One of my areas of interest for some time has been the pursuit of evidence of knowledge and awareness of fossils in the mythology of Native Americans and the art with which they illustrated those myths. Their observations of fossils in the landscape demanded explanations, and they inevitably developed a mythology that explained their existence. In fact, John Feliks* has proposed that the origins of rock art may have originally been inspired by seeeing fossils in the rock.

Block of stone with carved lines at the right end,
fossil trackways are visible on the rest of the surface
of the block. Chimney Rock Archaeological Area,
Colorado. Photo: Steven Main.

At the Colorado Rock Art Association annual symposium on May 7, 2005, Steven Main presented a paper about a rock with pecked lines found at the Chimney Rock Archaeological Area in southwestern Colorado. Markings purposely made on a movable object are referred to by the term mobiliary art.

Side view of the block of stone showing traces
of trackways on other layers. Chimney Rock
Archaeological Area, Colorado. Photo: Steven Main.

The interesting thing about this rock is that the obvious pecked parallel lines at one end of the rock are connected to a number of fainter markings meandering over the rest of that face of the rock. These fainter markings have been identified as fossilized Ophiomorpha trackways, the remaining trace left behind by an extinct crustacean on the sandy ocean bottom, preserved as the sand was consolidated into sandstone. Traces of more trackways can be seen in cross section on the side of the block of stone as well.
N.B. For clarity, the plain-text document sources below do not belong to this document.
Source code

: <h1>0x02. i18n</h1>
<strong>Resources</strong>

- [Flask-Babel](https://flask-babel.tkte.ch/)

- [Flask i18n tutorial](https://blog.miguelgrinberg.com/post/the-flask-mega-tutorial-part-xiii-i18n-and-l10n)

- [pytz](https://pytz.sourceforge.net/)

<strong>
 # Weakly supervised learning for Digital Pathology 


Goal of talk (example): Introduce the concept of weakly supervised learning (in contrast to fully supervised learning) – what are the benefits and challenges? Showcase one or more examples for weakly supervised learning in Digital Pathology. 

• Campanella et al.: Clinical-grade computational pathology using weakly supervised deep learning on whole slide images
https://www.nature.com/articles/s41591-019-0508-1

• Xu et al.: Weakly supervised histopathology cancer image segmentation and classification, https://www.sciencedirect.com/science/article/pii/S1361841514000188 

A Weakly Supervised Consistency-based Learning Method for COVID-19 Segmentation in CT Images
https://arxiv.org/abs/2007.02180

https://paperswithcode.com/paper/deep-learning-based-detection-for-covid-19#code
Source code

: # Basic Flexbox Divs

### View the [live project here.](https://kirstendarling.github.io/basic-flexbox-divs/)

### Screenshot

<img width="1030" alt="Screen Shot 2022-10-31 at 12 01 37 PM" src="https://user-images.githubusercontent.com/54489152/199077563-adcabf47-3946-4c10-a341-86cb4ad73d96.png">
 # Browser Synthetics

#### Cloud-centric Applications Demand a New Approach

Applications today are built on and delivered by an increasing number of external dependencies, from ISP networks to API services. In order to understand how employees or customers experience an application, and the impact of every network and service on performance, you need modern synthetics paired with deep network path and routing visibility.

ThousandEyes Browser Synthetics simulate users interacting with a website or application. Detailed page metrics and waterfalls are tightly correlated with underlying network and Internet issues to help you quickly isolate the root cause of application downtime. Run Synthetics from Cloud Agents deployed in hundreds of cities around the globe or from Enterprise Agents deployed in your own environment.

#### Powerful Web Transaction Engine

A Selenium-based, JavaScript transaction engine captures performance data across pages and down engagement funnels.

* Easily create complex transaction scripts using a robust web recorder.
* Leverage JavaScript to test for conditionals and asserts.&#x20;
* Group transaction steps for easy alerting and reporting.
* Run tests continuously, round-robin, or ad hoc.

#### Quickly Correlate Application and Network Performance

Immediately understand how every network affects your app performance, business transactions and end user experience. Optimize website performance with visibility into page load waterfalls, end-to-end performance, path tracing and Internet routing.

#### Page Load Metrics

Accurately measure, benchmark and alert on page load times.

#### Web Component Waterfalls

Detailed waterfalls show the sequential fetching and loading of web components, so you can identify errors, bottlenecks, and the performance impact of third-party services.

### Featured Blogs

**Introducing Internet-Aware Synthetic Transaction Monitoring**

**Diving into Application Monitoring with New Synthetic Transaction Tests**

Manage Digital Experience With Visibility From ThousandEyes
This block of stone displays an instance in which the natural markings of the fossilized trackways apparently inspired additional pecked markings to complete a design or pattern imagined by the prehistoric artist (again this would fit in with John Feliks’ theories of the origins of rock art having been inspired by seeing fossils in the rock). Main stated that his original impression of the rock image was its likeness to images of Tlaloc from the greater southwest, but that he had abandoned that possibility because of lack of evidence. My personal reaction to the rock is that the image resembles the foot or footprint of a bear.

Whether or not the fossil traces inspired the original idea of creating petroglyphs in general, it seems certain that these fossil trackways inspired the addition of the pecked parallel lines in this example, proving not only Native American’s awareness of fossil traces but also implying the connection between those fossils and some of their art.

I am grateful to Steven Main for allowing me to use his photos and information.

* John Feliks is an independent scholar researching early human cognition. Along with the science, he offers an inside perspective based on an extensive background in the arts. Feliks’ recent studies involve the language and mathematics capability of Homo erectus and other early people.